▶ _EXERCISE_: Please copy every line from the following entries in which the word "current" appears.

Segment Start: SOURCE DATA

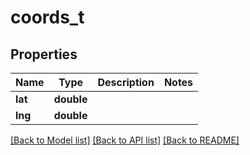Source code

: # coords_t

## Properties
Name | Type | Description | Notes
------------ | ------------- | ------------- | -------------
**lat** | **double** |  | 
**lng** | **double** |  | 

[[Back to Model list]](../README.md#documentation-for-models) [[Back to API list]](../README.md#documentation-for-api-endpoints) [[Back to README]](../README.md)


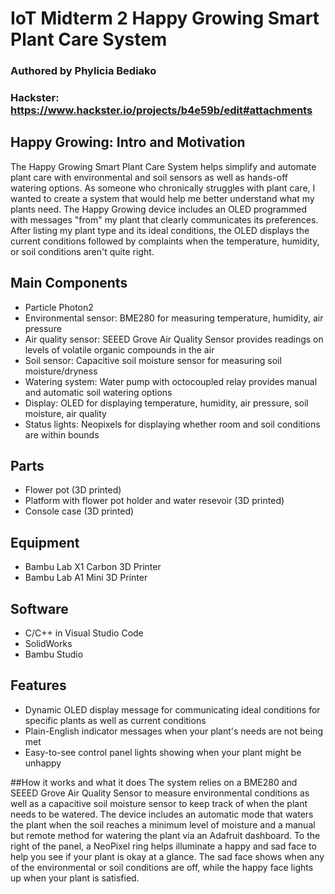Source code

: # IoT Midterm 2 Happy Growing Smart Plant Care System
### Authored by Phylicia Bediako
### Hackster: https://www.hackster.io/projects/b4e59b/edit#attachments

## Happy Growing: Intro and Motivation
The Happy Growing Smart Plant Care System helps simplify and automate plant care with environmental and soil sensors as well as hands-off watering options. As someone who chronically struggles with plant care, I wanted to create a system that would help me better understand what my plants need. The Happy Growing device includes an OLED programmed with messages "from" my plant that clearly communicates its preferences. After listing my plant type and its ideal conditions, the OLED displays the current conditions followed by complaints when the temperature, humidity, or soil conditions aren't quite right.

## Main Components
* Particle Photon2
* Environmental sensor: BME280 for measuring temperature, humidity, air pressure
* Air quality sensor: SEEED Grove Air Quality Sensor provides readings on levels of volatile organic compounds in the air
* Soil sensor: Capacitive soil moisture sensor for measuring soil moisture/dryness
* Watering system: Water pump with octocoupled relay provides manual and automatic soil watering options
* Display: OLED for displaying temperature, humidity, air pressure, soil moisture, air quality
* Status lights: Neopixels for displaying whether room and soil conditions are within bounds
  
## Parts
* Flower pot (3D printed)
* Platform with flower pot holder and water resevoir (3D printed)
* Console case (3D printed)

## Equipment
* Bambu Lab X1 Carbon 3D Printer
* Bambu Lab A1 Mini 3D Printer
  
## Software
* C/C++ in Visual Studio Code
* SolidWorks
* Bambu Studio
  
## Features
* Dynamic OLED display message for communicating ideal conditions for specific plants as well as current conditions
* Plain-English indicator messages when your plant's needs are not being met
* Easy-to-see control panel lights showing when your plant might be unhappy

##How it works and what it does
The system relies on a BME280 and SEEED Grove Air Quality Sensor to measure environmental conditions as well as a capacitive soil moisture sensor to keep track of when the plant needs to be watered. The device includes an automatic mode that waters the plant when the soil reaches a minimum level of moisture and a manual but remote method for watering the plant via an Adafruit dashboard. To the right of the panel, a NeoPixel ring helps illuminate a happy and sad face to help you see if your plant is okay at a glance. The sad face shows when any of the environmental or soil conditions are off, while the happy face lights up when your plant is satisfied.
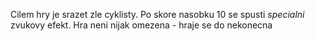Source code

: Cilem hry je srazet zle cyklisty. Po skore nasobku 10 se spusti *specialni* zvukovy efekt. Hra neni nijak omezena - hraje se do nekonecna

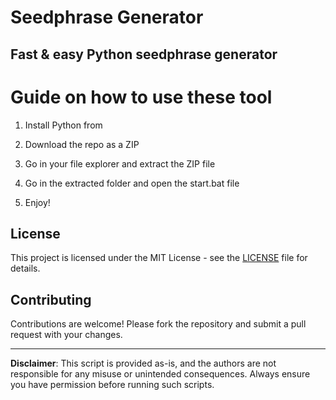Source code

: # Seedphrase Generator   

## Fast & easy Python seedphrase generator
  
# Guide on how to use these tool  
 
1. Install Python from
 
2. Download the repo as a ZIP 

3. Go in your file explorer and extract the ZIP file 
  
4. Go in the extracted folder and open the start.bat file

5. Enjoy!  
    
## License 

This project is licensed under the MIT License - see the [LICENSE](LICENSE) file for details.     
   
## Contributing 
  
Contributions are welcome! Please fork the repository and submit a pull request with your changes.     
  
--- 
   
**Disclaimer**: This script is provided as-is, and the authors are not responsible for any misuse or unintended consequences. Always ensure you have permission before running such scripts.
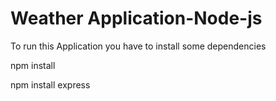 # Weather Application-Node-js
To run this Application you have to install some dependencies

npm install

npm install express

Segment End: SOURCE DATA

▶ _EXPECTED ANSWER_:
The Happy Growing Smart Plant Care System helps simplify and automate plant care with environmental and soil sensors as well as hands-off watering options. As someone who chronically struggles with plant care, I wanted to create a system that would help me better understand what my plants need. The Happy Growing device includes an OLED programmed with messages "from" my plant that clearly communicates its preferences. After listing my plant type and its ideal conditions, the OLED displays the current conditions followed by complaints when the temperature, humidity, or soil conditions aren't quite right.
* Dynamic OLED display message for communicating ideal conditions for specific plants as well as current conditions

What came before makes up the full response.